Tumor-derived exosomes (TEX) are important intercellular messengers that contribute to tumorigenesis and metastasis through a variety of mechanisms such as immunosuppression and metabolic reprogramming that generate a pre-metastatic niche favorable to tumor progression. Researchers at the Roswell Park Comprehensive Cancer Center have contributed further to the understanding of the miRNA payloads in TEX by demonstrating that human melanoma-derived exosome (HMEX) associated miRNAs contribute to the metabolic reprogramming of normal stroma. This mini-review highlights the role of TEX in the tumor microenvironment (TME) and the hypothesis that exosomes may also generate a host-tumor “macroenvironment” beyond the TME through their miRNA and protein payloads, so to speak “fertilizing the soil for cancer seeding.”
Roles of cancer-derived exosomes in generation of
tumor “microenvironment” and “macroenvironment.”
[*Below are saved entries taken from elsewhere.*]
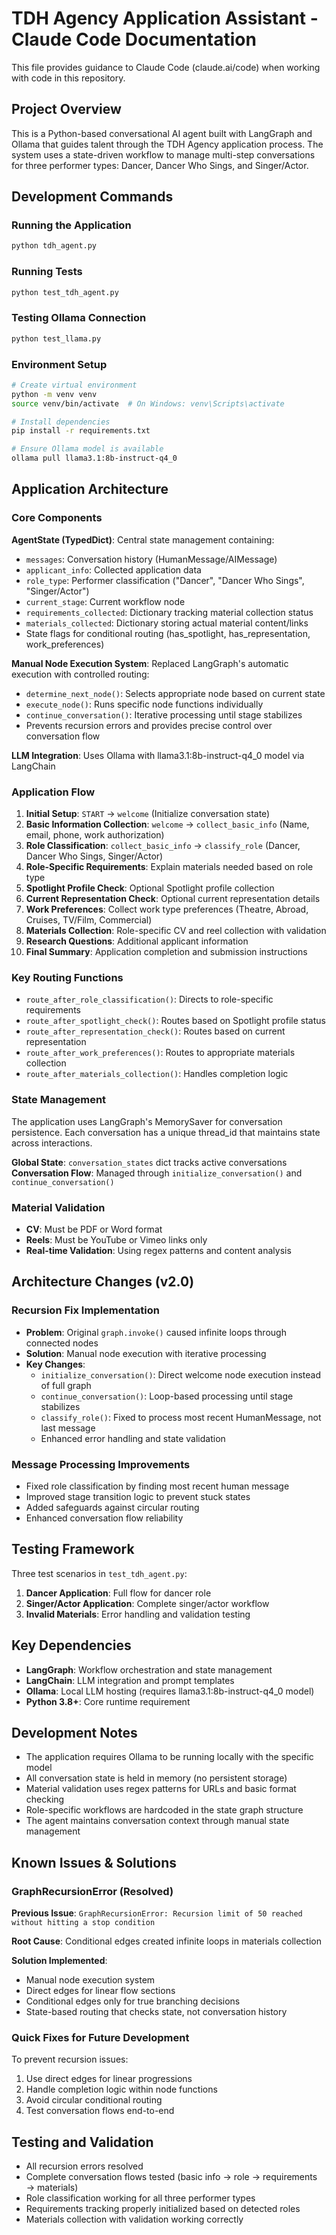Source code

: # TDH Agency Application Assistant - Claude Code Documentation

This file provides guidance to Claude Code (claude.ai/code) when working with code in this repository.

## Project Overview

This is a Python-based conversational AI agent built with LangGraph and Ollama that guides talent through the TDH Agency application process. The system uses a state-driven workflow to manage multi-step conversations for three performer types: Dancer, Dancer Who Sings, and Singer/Actor.

## Development Commands

### Running the Application
```bash
python tdh_agent.py
```

### Running Tests
```bash
python test_tdh_agent.py
```

### Testing Ollama Connection
```bash
python test_llama.py
```

### Environment Setup
```bash
# Create virtual environment
python -m venv venv
source venv/bin/activate  # On Windows: venv\Scripts\activate

# Install dependencies
pip install -r requirements.txt

# Ensure Ollama model is available
ollama pull llama3.1:8b-instruct-q4_0
```

## Application Architecture

### Core Components

**AgentState (TypedDict)**: Central state management containing:
- `messages`: Conversation history (HumanMessage/AIMessage)
- `applicant_info`: Collected application data
- `role_type`: Performer classification ("Dancer", "Dancer Who Sings", "Singer/Actor")
- `current_stage`: Current workflow node
- `requirements_collected`: Dictionary tracking material collection status
- `materials_collected`: Dictionary storing actual material content/links
- State flags for conditional routing (has_spotlight, has_representation, work_preferences)

**Manual Node Execution System**: Replaced LangGraph's automatic execution with controlled routing:
- `determine_next_node()`: Selects appropriate node based on current state
- `execute_node()`: Runs specific node functions individually
- `continue_conversation()`: Iterative processing until stage stabilizes
- Prevents recursion errors and provides precise control over conversation flow

**LLM Integration**: Uses Ollama with llama3.1:8b-instruct-q4_0 model via LangChain

### Application Flow

1. **Initial Setup**: `START` → `welcome` (Initialize conversation state)
2. **Basic Information Collection**: `welcome` → `collect_basic_info` (Name, email, phone, work authorization)
3. **Role Classification**: `collect_basic_info` → `classify_role` (Dancer, Dancer Who Sings, Singer/Actor)
4. **Role-Specific Requirements**: Explain materials needed based on role type
5. **Spotlight Profile Check**: Optional Spotlight profile collection
6. **Current Representation Check**: Optional current representation details
7. **Work Preferences**: Collect work type preferences (Theatre, Abroad, Cruises, TV/Film, Commercial)
8. **Materials Collection**: Role-specific CV and reel collection with validation
9. **Research Questions**: Additional applicant information
10. **Final Summary**: Application completion and submission instructions

### Key Routing Functions

- `route_after_role_classification()`: Directs to role-specific requirements
- `route_after_spotlight_check()`: Routes based on Spotlight profile status
- `route_after_representation_check()`: Routes based on current representation
- `route_after_work_preferences()`: Routes to appropriate materials collection
- `route_after_materials_collection()`: Handles completion logic

### State Management

The application uses LangGraph's MemorySaver for conversation persistence. Each conversation has a unique thread_id that maintains state across interactions.

**Global State**: `conversation_states` dict tracks active conversations
**Conversation Flow**: Managed through `initialize_conversation()` and `continue_conversation()`

### Material Validation

- **CV**: Must be PDF or Word format
- **Reels**: Must be YouTube or Vimeo links only
- **Real-time Validation**: Using regex patterns and content analysis

## Architecture Changes (v2.0)

### Recursion Fix Implementation
- **Problem**: Original `graph.invoke()` caused infinite loops through connected nodes
- **Solution**: Manual node execution with iterative processing
- **Key Changes**:
  - `initialize_conversation()`: Direct welcome node execution instead of full graph
  - `continue_conversation()`: Loop-based processing until stage stabilizes
  - `classify_role()`: Fixed to process most recent HumanMessage, not last message
  - Enhanced error handling and state validation

### Message Processing Improvements
- Fixed role classification by finding most recent human message
- Improved stage transition logic to prevent stuck states
- Added safeguards against circular routing
- Enhanced conversation flow reliability

## Testing Framework

Three test scenarios in `test_tdh_agent.py`:
1. **Dancer Application**: Full flow for dancer role
2. **Singer/Actor Application**: Complete singer/actor workflow  
3. **Invalid Materials**: Error handling and validation testing

## Key Dependencies

- **LangGraph**: Workflow orchestration and state management
- **LangChain**: LLM integration and prompt templates
- **Ollama**: Local LLM hosting (requires llama3.1:8b-instruct-q4_0 model)
- **Python 3.8+**: Core runtime requirement

## Development Notes

- The application requires Ollama to be running locally with the specific model
- All conversation state is held in memory (no persistent storage)
- Material validation uses regex patterns for URLs and basic format checking
- Role-specific workflows are hardcoded in the state graph structure
- The agent maintains conversation context through manual state management

## Known Issues & Solutions

### GraphRecursionError (Resolved)
**Previous Issue**: `GraphRecursionError: Recursion limit of 50 reached without hitting a stop condition`

**Root Cause**: Conditional edges created infinite loops in materials collection

**Solution Implemented**: 
- Manual node execution system
- Direct edges for linear flow sections
- Conditional edges only for true branching decisions
- State-based routing that checks state, not conversation history

### Quick Fixes for Future Development

To prevent recursion issues:
1. Use direct edges for linear progressions
2. Handle completion logic within node functions
3. Avoid circular conditional routing
4. Test conversation flows end-to-end

## Testing and Validation

- All recursion errors resolved
- Complete conversation flows tested (basic info → role → requirements → materials)
- Role classification working for all three performer types
- Requirements tracking properly initialized based on detected roles
- Materials collection with validation working correctly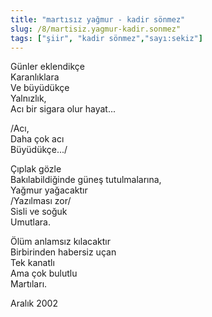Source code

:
 ```yaml
---
title: "martısız yağmur - kadir sönmez"
slug: /8/martisiz.yagmur-kadir.sonmez"
tags: ["şiir", "kadir sönmez","sayı:sekiz"]
---
```



Günler eklendikçe\
Karanlıklara\
Ve büyüdükçe\
Yalnızlık,\
Acı bir sigara olur hayat...

/Acı,\
Daha çok acı\
Büyüdükçe.../

Çıplak gözle\
Bakılabildiğinde güneş tutulmalarına,\
Yağmur yağacaktır\
/Yazılması zor/\
Sisli ve soğuk\
Umutlara.

Ölüm anlamsız kılacaktır\
Birbirinden habersiz uçan\
Tek kanatlı\
Ama çok bulutlu\
Martıları.

Aralık 2002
Cancer-derived exosomes participate in the generation of a tumor microenvironment (TME) through paracrine signaling and in an endocrine pathway that can influence other parts of the body, referred to as a tumor macroevironment (TMaE). Here, we use a human melanoma model to demonstrate the mechanisms in which human melanoma-derived exosomes (HMEX) use in developing a pre-metastatic niche. In the immediate TME, HMEX are released from the primary tumor to convey immunosuppression. (A) HMEX contributes to the transition of normal fibroblasts to cancer-associated fibroblasts (CAFs). (B) They also suppress monocyte maturation and induce a monocytic myeloidsuppressor cell phenotype. (C) Moreover, they display ligands (ex. programmed death-ligand 1 (PD-L1)), that inactivate T-cells through direct binding. (D) We also hypothesize that HMEX promote a pre-metastatic niche at a distant site (ex. liver) through bloodstream and lymphatic drainage to promote vascular permeability, immunosuppression and metastasis. (E-G) There, HMEX act on normal stroma by translocation of growth factor receptors (ex. EGFR) and metabolic reprogramming using microRNA (miRNA) payloads (ex. miR-155, miR-210), exhibiting a reverse Warburg effect and promoting extracellular acidification that contribute to the anergy of CD8+ T cells. In conclusion, HMEX not only create a favorable immediate environment but a macroenvironment to facilitate the metastatic process.